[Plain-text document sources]
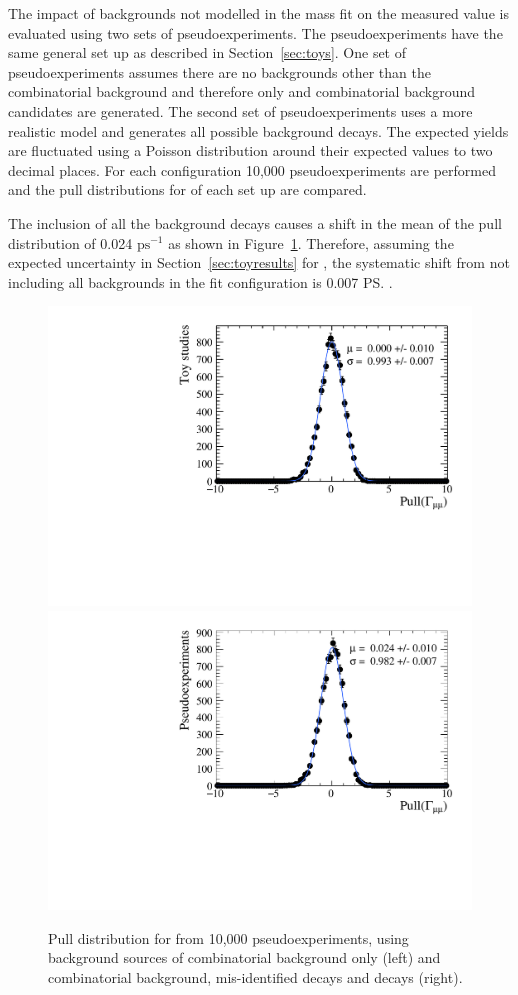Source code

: The impact of backgrounds not modelled in the mass fit on the measured \tmumu value is evaluated using two sets of pseudoexperiments. The pseudoexperiments have the same general set up as described in Section~\ref{sec:toys}. One set of pseudoexperiments assumes there are no backgrounds other than the combinatorial background and therefore only \bsmumu and combinatorial background candidates are generated. The second set of pseudoexperiments uses a more realistic model and generates all possible background decays. The expected yields are fluctuated using a Poisson distribution around their expected values to two decimal places. For each configuration 10,000 pseudoexperiments are performed and the pull distributions for \Gmumu of each set up are compared. %

The inclusion of all the background decays causes a shift in the mean of the \Gmumu pull distribution of 0.024 $\mathrm{ps}^{-1}$ as shown in Figure~\ref{fig:bkdcontam}. Therefore, assuming the expected uncertainty in Section~\ref{sec:toyresults} for \tmumu, the systematic shift from not including all backgrounds in the fit configuration is 0.007 \ps.%

\begin{figure}[tbp]
    \centering
        \includegraphics[width=0.49 \textwidth]{./Figs/LifetimeSystematics/Gamma_pull_mass_pdf_Run1.pdf}
        \includegraphics[width=0.49 \textwidth]{./Figs/LifetimeSystematics/5320_all_bkgnds_gamma_pull_CKM.pdf}
    \caption{Pull distribution for \Gmumu from 10,000 pseudoexperiments, using background sources of combinatorial background only (left) and combinatorial background, mis-identified decays and \bdmumu decays (right).}
    \label{fig:bkdcontam}
\end{figure}


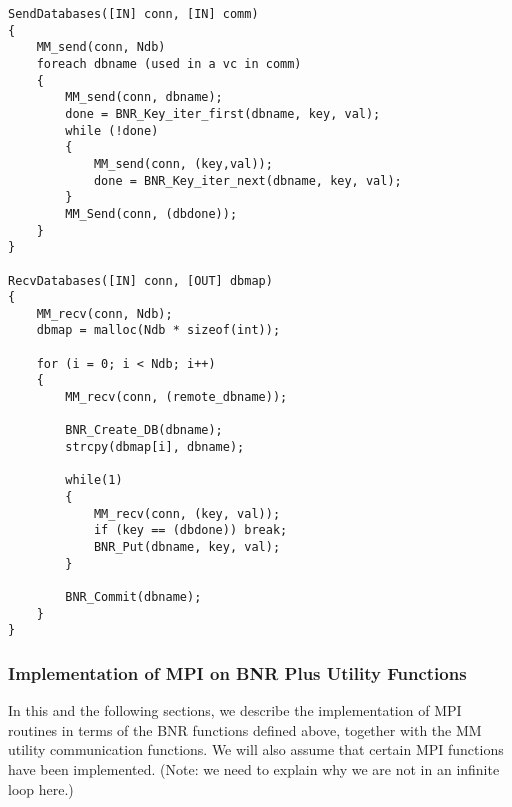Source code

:\documentclass{article}
\begin{document}
\begin{verbatim}
SendDatabases([IN] conn, [IN] comm)
{
    MM_send(conn, Ndb)
    foreach dbname (used in a vc in comm)
    {
        MM_send(conn, dbname);
        done = BNR_Key_iter_first(dbname, key, val);
        while (!done)
        {
            MM_send(conn, (key,val));
            done = BNR_Key_iter_next(dbname, key, val);
        }
        MM_Send(conn, (dbdone));
    }
}

RecvDatabases([IN] conn, [OUT] dbmap)
{
    MM_recv(conn, Ndb);
    dbmap = malloc(Ndb * sizeof(int));
    
    for (i = 0; i < Ndb; i++)
    {
        MM_recv(conn, (remote_dbname));

        BNR_Create_DB(dbname);
        strcpy(dbmap[i], dbname);
        
        while(1)
        {
            MM_recv(conn, (key, val));
            if (key == (dbdone)) break;
            BNR_Put(dbname, key, val);
        }

        BNR_Commit(dbname);
    }
}
\end{verbatim}

\subsubsection{Implementation of MPI on BNR Plus Utility Functions}

In this and the following sections, we describe the implementation of MPI
routines in terms of the BNR functions defined above, together with the
MM utility communication functions.  We will also assume that certain
MPI functions have been implemented.  (Note:  we need to explain why we are
not in an infinite loop here.)
\end{document}
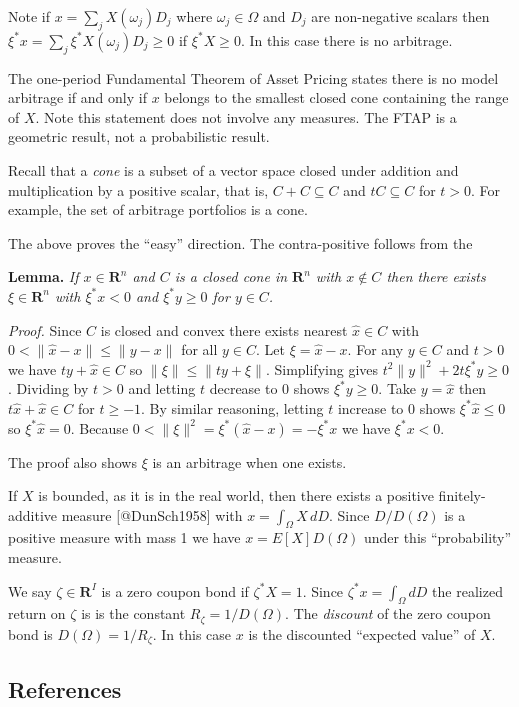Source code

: Note if \(x = \sum_j X(\omega_j) D_j\) where \(\omega_j\in\Omega\) and
\(D_j\) are non-negative scalars then
\({\xi^*x = \sum_j \xi^*X(\omega_j) D_j \ge 0}\) if \(\xi^*X\ge0\). In
this case there is no arbitrage.

The one-period Fundamental Theorem of Asset Pricing states there is no
model arbitrage if and only if \(x\) belongs to the smallest closed cone
containing the range of \(X\). Note this statement does not involve any
measures. The FTAP is a geometric result, not a probabilistic result.

Recall that a \emph{cone} is a subset of a vector space closed under
addition and multiplication by a positive scalar, that is,
\(C + C\subseteq C\) and \(tC\subseteq C\) for \(t > 0\). For example,
the set of arbitrage portfolios is a cone.

The above proves the ``easy'' direction. The contra-positive follows
from the

\textbf{Lemma.} \emph{If \(x\in\mathbf{R}^n\) and \(C\) is a closed cone
in \(\mathbf{R}^n\) with \(x\not\in C\) then there exists
\(\xi\in\mathbf{R}^n\) with \(\xi^* x < 0\) and \(\xi^* y \ge0\) for
\(y\in C\).}

\emph{Proof.} Since \(C\) is closed and convex there exists nearest
\(\hat{x}\in C\) with \(0 < \|\hat{x} - x\| \le \|y - x\|\) for all
\(y\in C\). Let \(\xi = \hat{x} - x\). For any \(y\in C\) and \(t > 0\)
we have \(ty + \hat{x}\in C\) so \(\|\xi\| \le \|ty + \xi\|\).
Simplifying gives \(t^2\|y\|^2 + 2t\xi^* y\ge 0\). Dividing by \(t > 0\)
and letting \(t\) decrease to 0 shows \(\xi^* y\ge 0\). Take
\(y = \hat{x}\) then \(t\hat{x} + \hat{x}\in C\) for \(t \ge -1\). By
similar reasoning, letting \(t\) increase to 0 shows
\(\xi^* \hat{x}\le 0\) so \(\xi^* \hat{x} = 0\). Because
\(0 < \|\xi\|^2 = \xi^* (\hat{x} - x) = -\xi^* x\) we have
\(\xi^* x < 0\).

The proof also shows \(\xi\) is an arbitrage when one exists.

If \(X\) is bounded, as it is in the real world, then there exists a
positive finitely-additive measure {[}@DunSch1958{]} with
\(x = \int_\Omega X\,dD\). Since \(D/D(\Omega)\) is a positive measure
with mass 1 we have \(x = E[X]D(\Omega)\) under this ``probability''
measure.

We say \(\zeta\in\mathbf{R}^I\) is a zero coupon bond if
\(\zeta^* X = 1\). Since \(\zeta^*x = \int_\Omega dD\) the realized
return on \(\zeta\) is is the constant \(R_\zeta = 1/D(\Omega)\). The
\emph{discount} of the zero coupon bond is \(D(\Omega) = 1/R_\zeta\). In
this case \(x\) is the discounted ``expected value'' of \(X\).

\subsection{References}\label{references}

*Task brief*
Once the pictures are removed, reproduce the remaining entries above exactly.

*Output below*
Source code

: The impact of backgrounds not modelled in the mass fit on the measured \tmumu value is evaluated using two sets of pseudoexperiments. The pseudoexperiments have the same general set up as described in Section~\ref{sec:toys}. One set of pseudoexperiments assumes there are no backgrounds other than the combinatorial background and therefore only \bsmumu and combinatorial background candidates are generated. The second set of pseudoexperiments uses a more realistic model and generates all possible background decays. The expected yields are fluctuated using a Poisson distribution around their expected values to two decimal places. For each configuration 10,000 pseudoexperiments are performed and the pull distributions for \Gmumu of each set up are compared. %

The inclusion of all the background decays causes a shift in the mean of the \Gmumu pull distribution of 0.024 $\mathrm{ps}^{-1}$ as shown in Figure~\ref{fig:bkdcontam}. Therefore, assuming the expected uncertainty in Section~\ref{sec:toyresults} for \tmumu, the systematic shift from not including all backgrounds in the fit configuration is 0.007 \ps.%

\begin{figure}[tbp]
    \centering
        \includegraphics[width=0.49 \textwidth]{./Figs/LifetimeSystematics/Gamma_pull_mass_pdf_Run1.pdf}
        \includegraphics[width=0.49 \textwidth]{./Figs/LifetimeSystematics/5320_all_bkgnds_gamma_pull_CKM.pdf}
    \caption{Pull distribution for \Gmumu from 10,000 pseudoexperiments, using background sources of combinatorial background only (left) and combinatorial background, mis-identified decays and \bdmumu decays (right).}
    \label{fig:bkdcontam}
\end{figure}


Source code

:\documentclass{article}
\begin{document}
\begin{verbatim}
SendDatabases([IN] conn, [IN] comm)
{
    MM_send(conn, Ndb)
    foreach dbname (used in a vc in comm)
    {
        MM_send(conn, dbname);
        done = BNR_Key_iter_first(dbname, key, val);
        while (!done)
        {
            MM_send(conn, (key,val));
            done = BNR_Key_iter_next(dbname, key, val);
        }
        MM_Send(conn, (dbdone));
    }
}

RecvDatabases([IN] conn, [OUT] dbmap)
{
    MM_recv(conn, Ndb);
    dbmap = malloc(Ndb * sizeof(int));
    
    for (i = 0; i < Ndb; i++)
    {
        MM_recv(conn, (remote_dbname));

        BNR_Create_DB(dbname);
        strcpy(dbmap[i], dbname);
        
        while(1)
        {
            MM_recv(conn, (key, val));
            if (key == (dbdone)) break;
            BNR_Put(dbname, key, val);
        }

        BNR_Commit(dbname);
    }
}
\end{verbatim}

\subsubsection{Implementation of MPI on BNR Plus Utility Functions}

In this and the following sections, we describe the implementation of MPI
routines in terms of the BNR functions defined above, together with the
MM utility communication functions.  We will also assume that certain
MPI functions have been implemented.  (Note:  we need to explain why we are
not in an infinite loop here.)
\end{document}
Source code

: Note if \(x = \sum_j X(\omega_j) D_j\) where \(\omega_j\in\Omega\) and
\(D_j\) are non-negative scalars then
\({\xi^*x = \sum_j \xi^*X(\omega_j) D_j \ge 0}\) if \(\xi^*X\ge0\). In
this case there is no arbitrage.

The one-period Fundamental Theorem of Asset Pricing states there is no
model arbitrage if and only if \(x\) belongs to the smallest closed cone
containing the range of \(X\). Note this statement does not involve any
measures. The FTAP is a geometric result, not a probabilistic result.

Recall that a \emph{cone} is a subset of a vector space closed under
addition and multiplication by a positive scalar, that is,
\(C + C\subseteq C\) and \(tC\subseteq C\) for \(t > 0\). For example,
the set of arbitrage portfolios is a cone.

The above proves the ``easy'' direction. The contra-positive follows
from the

\textbf{Lemma.} \emph{If \(x\in\mathbf{R}^n\) and \(C\) is a closed cone
in \(\mathbf{R}^n\) with \(x\not\in C\) then there exists
\(\xi\in\mathbf{R}^n\) with \(\xi^* x < 0\) and \(\xi^* y \ge0\) for
\(y\in C\).}

\emph{Proof.} Since \(C\) is closed and convex there exists nearest
\(\hat{x}\in C\) with \(0 < \|\hat{x} - x\| \le \|y - x\|\) for all
\(y\in C\). Let \(\xi = \hat{x} - x\). For any \(y\in C\) and \(t > 0\)
we have \(ty + \hat{x}\in C\) so \(\|\xi\| \le \|ty + \xi\|\).
Simplifying gives \(t^2\|y\|^2 + 2t\xi^* y\ge 0\). Dividing by \(t > 0\)
and letting \(t\) decrease to 0 shows \(\xi^* y\ge 0\). Take
\(y = \hat{x}\) then \(t\hat{x} + \hat{x}\in C\) for \(t \ge -1\). By
similar reasoning, letting \(t\) increase to 0 shows
\(\xi^* \hat{x}\le 0\) so \(\xi^* \hat{x} = 0\). Because
\(0 < \|\xi\|^2 = \xi^* (\hat{x} - x) = -\xi^* x\) we have
\(\xi^* x < 0\).

The proof also shows \(\xi\) is an arbitrage when one exists.

If \(X\) is bounded, as it is in the real world, then there exists a
positive finitely-additive measure {[}@DunSch1958{]} with
\(x = \int_\Omega X\,dD\). Since \(D/D(\Omega)\) is a positive measure
with mass 1 we have \(x = E[X]D(\Omega)\) under this ``probability''
measure.

We say \(\zeta\in\mathbf{R}^I\) is a zero coupon bond if
\(\zeta^* X = 1\). Since \(\zeta^*x = \int_\Omega dD\) the realized
return on \(\zeta\) is is the constant \(R_\zeta = 1/D(\Omega)\). The
\emph{discount} of the zero coupon bond is \(D(\Omega) = 1/R_\zeta\). In
this case \(x\) is the discounted ``expected value'' of \(X\).

\subsection{References}\label{references}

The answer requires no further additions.